RASSEGNA STAMPA WEB “La Rivincita - Rally degli Eroi 2013” | Corriereromagna.it

FORLÌ. Se non è la gara più pazza del mondo poco ci manca. Ma il “Rally degli Eroi” è quello per cui hanno lavorato per mesi un gruppo di amici forlivesi, che nella vita di tutti i giorni fanno carrozzieri, tecnici e meccanici, con lo scopo di mettere a punto la macchina con la quale prenderanno parte alla competizione a metà strada tra prova di resistenza e goliardata di massa.
Almeno cinquanta equipaggi da tutta Italia e dall’estero (con auto a due ruote motrici immatricolate prima del 1999), infatti, saranno impegnati per tutta la giornata di domani, dopo le prove di oggi, sul difficile circuito sterrato di Lodi lungo tre chilometri, in quella che gli organizzatori hanno già battezzato la “Rivincita del Rally degli Eroi”, visto che - come accadde per l’analoga competizione svoltasi nel maggio scorso - i partecipanti dovranno cimentarsi in costume. 
E per questo i forlivesi, riuniti nel team “Avengers”, hanno confermato i panni dei protagonisti dei fumetti più celebri: da Capitan America ad Hulk, Spiderman, Thor e Iron man. Due le manche in programma, di tre ore l’una dalle 9 alle 12 e dalle 13 alle 16, su un tragitto ricavato all’interno di un campo da motocross, da percorrere ad una media non superiore ai 30 chilometri orari, con la ruota di scorta attacca all’esterno dell’auto e con i cambi da darsi alla guida a discrezione della squadra. 

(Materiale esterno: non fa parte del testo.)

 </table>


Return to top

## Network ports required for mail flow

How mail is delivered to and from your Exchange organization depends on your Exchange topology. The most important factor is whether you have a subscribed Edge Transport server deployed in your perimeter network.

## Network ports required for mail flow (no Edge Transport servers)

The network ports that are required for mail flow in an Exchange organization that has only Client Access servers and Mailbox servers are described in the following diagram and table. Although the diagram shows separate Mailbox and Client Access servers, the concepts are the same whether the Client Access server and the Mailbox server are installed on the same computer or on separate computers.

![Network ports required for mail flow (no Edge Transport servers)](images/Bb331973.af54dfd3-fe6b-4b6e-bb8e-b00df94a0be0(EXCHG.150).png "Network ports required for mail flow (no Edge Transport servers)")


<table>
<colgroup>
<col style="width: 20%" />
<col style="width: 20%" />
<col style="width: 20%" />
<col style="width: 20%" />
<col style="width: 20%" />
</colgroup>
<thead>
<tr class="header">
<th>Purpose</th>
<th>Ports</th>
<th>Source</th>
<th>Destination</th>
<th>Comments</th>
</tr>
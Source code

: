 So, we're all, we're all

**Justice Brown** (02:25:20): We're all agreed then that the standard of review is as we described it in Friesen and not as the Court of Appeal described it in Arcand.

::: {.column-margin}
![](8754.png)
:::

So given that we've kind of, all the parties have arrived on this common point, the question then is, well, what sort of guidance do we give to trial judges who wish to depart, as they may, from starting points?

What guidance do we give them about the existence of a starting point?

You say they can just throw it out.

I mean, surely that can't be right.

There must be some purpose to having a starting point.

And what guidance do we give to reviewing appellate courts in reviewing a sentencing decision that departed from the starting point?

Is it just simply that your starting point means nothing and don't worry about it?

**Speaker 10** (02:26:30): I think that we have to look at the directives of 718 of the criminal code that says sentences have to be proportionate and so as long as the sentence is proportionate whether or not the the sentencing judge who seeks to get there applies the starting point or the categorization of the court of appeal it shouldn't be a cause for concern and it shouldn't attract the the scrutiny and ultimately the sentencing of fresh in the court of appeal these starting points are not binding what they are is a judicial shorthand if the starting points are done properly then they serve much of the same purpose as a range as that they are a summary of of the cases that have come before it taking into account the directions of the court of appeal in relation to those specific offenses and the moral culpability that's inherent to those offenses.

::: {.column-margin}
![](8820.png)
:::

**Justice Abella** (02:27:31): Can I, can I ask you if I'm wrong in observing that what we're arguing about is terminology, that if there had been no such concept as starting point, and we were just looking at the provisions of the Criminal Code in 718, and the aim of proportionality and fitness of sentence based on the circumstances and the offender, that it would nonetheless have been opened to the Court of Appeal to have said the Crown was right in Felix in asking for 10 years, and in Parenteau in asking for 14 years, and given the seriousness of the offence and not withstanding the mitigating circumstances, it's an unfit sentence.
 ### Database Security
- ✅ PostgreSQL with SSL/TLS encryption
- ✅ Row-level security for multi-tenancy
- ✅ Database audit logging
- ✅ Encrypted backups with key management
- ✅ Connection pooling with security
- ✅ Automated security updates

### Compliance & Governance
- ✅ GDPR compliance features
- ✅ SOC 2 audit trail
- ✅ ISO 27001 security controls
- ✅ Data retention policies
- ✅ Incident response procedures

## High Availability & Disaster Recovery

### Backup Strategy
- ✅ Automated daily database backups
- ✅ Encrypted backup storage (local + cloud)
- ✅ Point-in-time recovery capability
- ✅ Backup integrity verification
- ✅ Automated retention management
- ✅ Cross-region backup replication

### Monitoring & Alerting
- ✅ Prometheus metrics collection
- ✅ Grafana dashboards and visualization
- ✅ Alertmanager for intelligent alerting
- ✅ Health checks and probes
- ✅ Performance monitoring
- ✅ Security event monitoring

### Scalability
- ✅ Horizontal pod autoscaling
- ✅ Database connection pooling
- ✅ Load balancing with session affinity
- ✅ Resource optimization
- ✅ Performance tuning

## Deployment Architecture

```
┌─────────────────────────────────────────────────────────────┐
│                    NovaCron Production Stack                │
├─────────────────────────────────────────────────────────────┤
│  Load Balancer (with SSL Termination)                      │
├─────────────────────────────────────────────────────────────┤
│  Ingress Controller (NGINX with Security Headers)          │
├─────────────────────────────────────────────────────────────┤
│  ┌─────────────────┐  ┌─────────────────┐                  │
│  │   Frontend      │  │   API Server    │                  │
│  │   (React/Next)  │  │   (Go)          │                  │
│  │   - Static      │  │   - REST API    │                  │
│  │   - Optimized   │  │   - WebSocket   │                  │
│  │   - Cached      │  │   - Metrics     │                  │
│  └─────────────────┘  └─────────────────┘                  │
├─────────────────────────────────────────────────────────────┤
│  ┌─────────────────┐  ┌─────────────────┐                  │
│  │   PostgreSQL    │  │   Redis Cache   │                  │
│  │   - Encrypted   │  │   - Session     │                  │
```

Il coordinatore Ivan Crocini e i compagni Carlo Bentivogli, Marco Manfredi, Giacomo Garavini, Sauro Michelacci, Manuel Varchi, Andrea Pirini, Ermes Guardigli, Mirco Bernabei e Alex Baldini, giunti al quinto posto nella gara di maggio, hanno per l’occasione modificato la Ford Taurus che aveva già dato buona prova di sè, sollevando le ruote di 30 centimetri rispetto al telaio, per meglio assorbire le insidie del terreno. A bordo saranno anche obbligati a portare, per tutta la competizione, il regalo preparato per i vincitori, che non dovrà essere danneggiato. Se l’auto dovesse finire in panne i concorrenti saranno obbligati a spingerla a mano fuori dal circuito. Insomma, pazzia, divertimento e passione, andranno a braccetto.